The freeze* functions differ only in how the code is stored:

  • freeze_as_mpy / freeze_mpy store precompiled bytecode (.mpy) in flash. The code runs directly from flash, uses minimal RAM, and imports quickly. This is what module, package and require use internally.

  • freeze_as_str instead freezes the Python source, which is compiled to bytecode at import time (using RAM, and requiring the on-device compiler). This is the one capability not exposed by the high-level functions, which is why it is the exception noted above.

freeze(path, script=None, opt=0)

The underlying primitive the high-level functions build on; prefer those. Freeze the input specified by path, automatically determining its type. A .py script will be compiled to a .mpy first then frozen, and a .mpy file will be frozen directly.

path must be a directory, which is the base directory to begin searching for files. When importing the resulting frozen modules, the name of the module will start after path, i.e. path is excluded from the module name.

If path is relative, it is resolved to the current manifest.py.

If script is None, all files in path will be frozen.

If script is an iterable then freeze() is called on all items of the iterable (with the same path and opt passed through).

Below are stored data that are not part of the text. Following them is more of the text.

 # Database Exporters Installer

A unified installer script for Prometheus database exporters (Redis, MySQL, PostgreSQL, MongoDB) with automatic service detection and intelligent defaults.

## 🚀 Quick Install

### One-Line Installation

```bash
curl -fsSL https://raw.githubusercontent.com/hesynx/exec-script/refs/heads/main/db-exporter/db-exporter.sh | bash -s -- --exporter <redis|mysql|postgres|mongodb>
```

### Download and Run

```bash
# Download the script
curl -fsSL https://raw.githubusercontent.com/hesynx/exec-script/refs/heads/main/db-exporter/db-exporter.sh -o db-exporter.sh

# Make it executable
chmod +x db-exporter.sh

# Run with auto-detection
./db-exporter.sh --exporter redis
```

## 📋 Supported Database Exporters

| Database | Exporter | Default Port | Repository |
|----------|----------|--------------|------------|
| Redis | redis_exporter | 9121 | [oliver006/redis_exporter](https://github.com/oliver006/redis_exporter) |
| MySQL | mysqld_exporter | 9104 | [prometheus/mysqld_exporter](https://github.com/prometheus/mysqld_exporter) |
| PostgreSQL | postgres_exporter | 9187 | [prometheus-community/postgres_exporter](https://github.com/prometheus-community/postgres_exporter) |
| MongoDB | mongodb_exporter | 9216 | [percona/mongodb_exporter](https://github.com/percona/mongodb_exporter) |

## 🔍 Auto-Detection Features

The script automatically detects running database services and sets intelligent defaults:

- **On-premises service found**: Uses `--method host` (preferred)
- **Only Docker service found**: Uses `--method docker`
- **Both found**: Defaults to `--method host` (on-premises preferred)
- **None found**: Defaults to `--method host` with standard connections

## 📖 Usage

If script is a string then it specifies the file or directory to freeze, and can include extra directories before the file or last directory. The file or directory will be searched for in path. If script is a directory then all files in that directory will be frozen.

opt is the optimisation level to pass to mpy-cross when compiling .py to .mpy. These levels are described in micropython.opt_level().

freeze_as_str(path)

Freeze the given path and all .py scripts within it as a string, which will be compiled upon import. Use this only when the frozen code must remain Python source; it costs import-time RAM compared with the .mpy variants.

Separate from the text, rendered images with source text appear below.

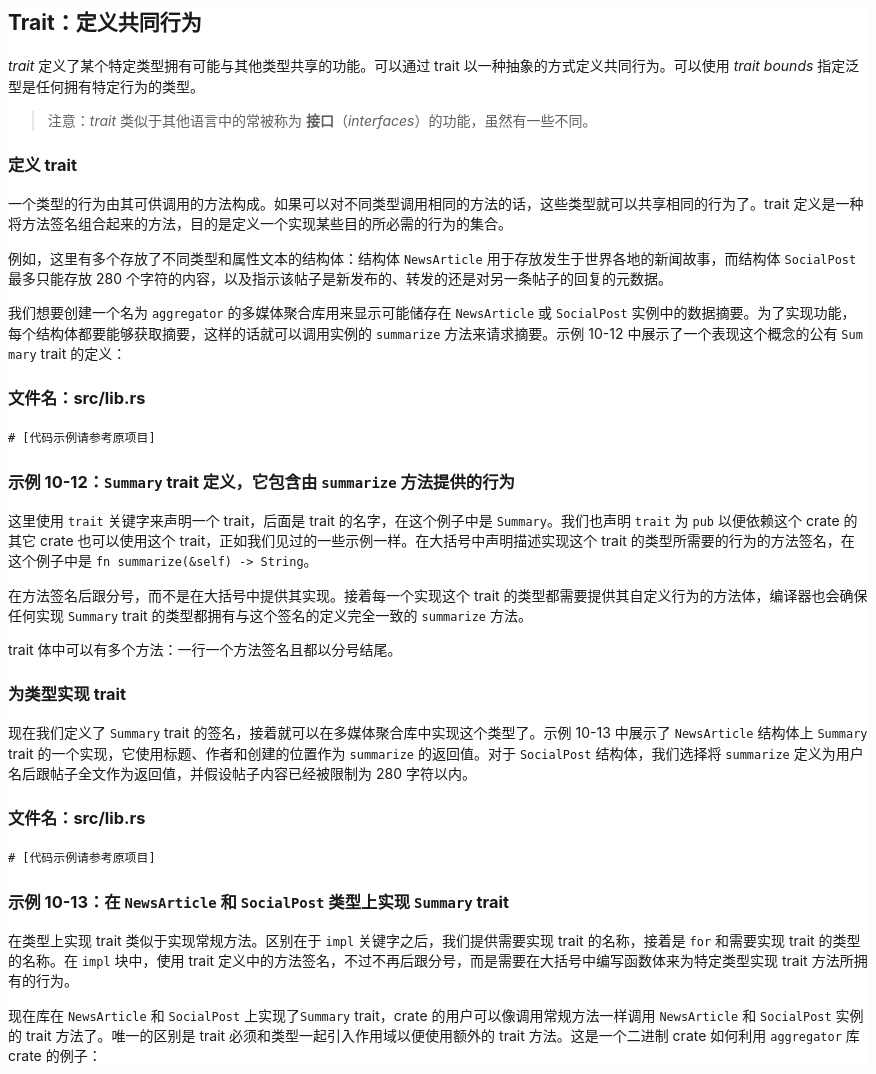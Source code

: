 ## Trait：定义共同行为




*trait* 定义了某个特定类型拥有可能与其他类型共享的功能。可以通过 trait 以一种抽象的方式定义共同行为。可以使用 *trait bounds* 指定泛型是任何拥有特定行为的类型。

> 注意：*trait* 类似于其他语言中的常被称为 **接口**（*interfaces*）的功能，虽然有一些不同。

### 定义 trait

一个类型的行为由其可供调用的方法构成。如果可以对不同类型调用相同的方法的话，这些类型就可以共享相同的行为了。trait 定义是一种将方法签名组合起来的方法，目的是定义一个实现某些目的所必需的行为的集合。

例如，这里有多个存放了不同类型和属性文本的结构体：结构体 `NewsArticle` 用于存放发生于世界各地的新闻故事，而结构体 `SocialPost` 最多只能存放 280 个字符的内容，以及指示该帖子是新发布的、转发的还是对另一条帖子的回复的元数据。

我们想要创建一个名为 `aggregator` 的多媒体聚合库用来显示可能储存在 `NewsArticle` 或 `SocialPost` 实例中的数据摘要。为了实现功能，每个结构体都要能够获取摘要，这样的话就可以调用实例的 `summarize` 方法来请求摘要。示例 10-12 中展示了一个表现这个概念的公有 `Summary` trait 的定义：

### 文件名：src/lib.rs

```rust
# [代码示例请参考原项目]
```

### 示例 10-12：`Summary` trait 定义，它包含由 `summarize` 方法提供的行为

这里使用 `trait` 关键字来声明一个 trait，后面是 trait 的名字，在这个例子中是 `Summary`。我们也声明 `trait` 为 `pub` 以便依赖这个 crate 的其它 crate 也可以使用这个 trait，正如我们见过的一些示例一样。在大括号中声明描述实现这个 trait 的类型所需要的行为的方法签名，在这个例子中是 `fn summarize(&self) -> String`。

在方法签名后跟分号，而不是在大括号中提供其实现。接着每一个实现这个 trait 的类型都需要提供其自定义行为的方法体，编译器也会确保任何实现 `Summary` trait 的类型都拥有与这个签名的定义完全一致的 `summarize` 方法。

trait 体中可以有多个方法：一行一个方法签名且都以分号结尾。

### 为类型实现 trait

现在我们定义了 `Summary` trait 的签名，接着就可以在多媒体聚合库中实现这个类型了。示例 10-13 中展示了 `NewsArticle` 结构体上 `Summary` trait 的一个实现，它使用标题、作者和创建的位置作为 `summarize` 的返回值。对于 `SocialPost` 结构体，我们选择将 `summarize` 定义为用户名后跟帖子全文作为返回值，并假设帖子内容已经被限制为 280 字符以内。

### 文件名：src/lib.rs

```rust
# [代码示例请参考原项目]
```

### 示例 10-13：在 `NewsArticle` 和 `SocialPost` 类型上实现 `Summary` trait

在类型上实现 trait 类似于实现常规方法。区别在于 `impl` 关键字之后，我们提供需要实现 trait 的名称，接着是 `for` 和需要实现 trait 的类型的名称。在 `impl` 块中，使用 trait 定义中的方法签名，不过不再后跟分号，而是需要在大括号中编写函数体来为特定类型实现 trait 方法所拥有的行为。

现在库在 `NewsArticle` 和 `SocialPost` 上实现了`Summary` trait，crate 的用户可以像调用常规方法一样调用 `NewsArticle` 和 `SocialPost` 实例的 trait 方法了。唯一的区别是 trait 必须和类型一起引入作用域以便使用额外的 trait 方法。这是一个二进制 crate 如何利用 `aggregator` 库 crate 的例子：


[methods]: ch05-03-method-syntax.html#定义方法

freeze_as_mpy(path, script=None, opt=0)

Freeze the input by first compiling the .py scripts to .mpy files, then freezing the resulting .mpy files. This is what module and package do under the hood. See freeze() for further details on the arguments.

freeze_mpy(path, script=None, opt=0)

Freeze the input, which must be .mpy files that are frozen directly (no compilation step). See freeze() for further details on the arguments.

Examples

To freeze a single file from the current directory which will be available as import mydriver, use:

module("mydriver.py")

To freeze a directory of files in a subdirectory “mydriver” of the current directory which will be available as import mydriver, use:

package("mydriver")

To freeze the “hmac” library from micropython-lib, use:

require("hmac")

A more complete example of a custom manifest.py file (for a board that has its own default manifest) is:

# Include the board's default manifest.
include("$(BOARD_DIR)/manifest.py")
# Add a custom driver
module("mydriver.py")
# Add aiorepl from micropython-lib
require("aiorepl")

Then the board can be compiled with

$ cd ports/stm32
$ make BOARD=MYBOARD FROZEN_MANIFEST=~/src/myproject/manifest.py

Note that most boards do not have their own manifest.py, rather they use the port one directly, in which case your manifest should just include("$(PORT_DIR)/boards/manifest.py") instead.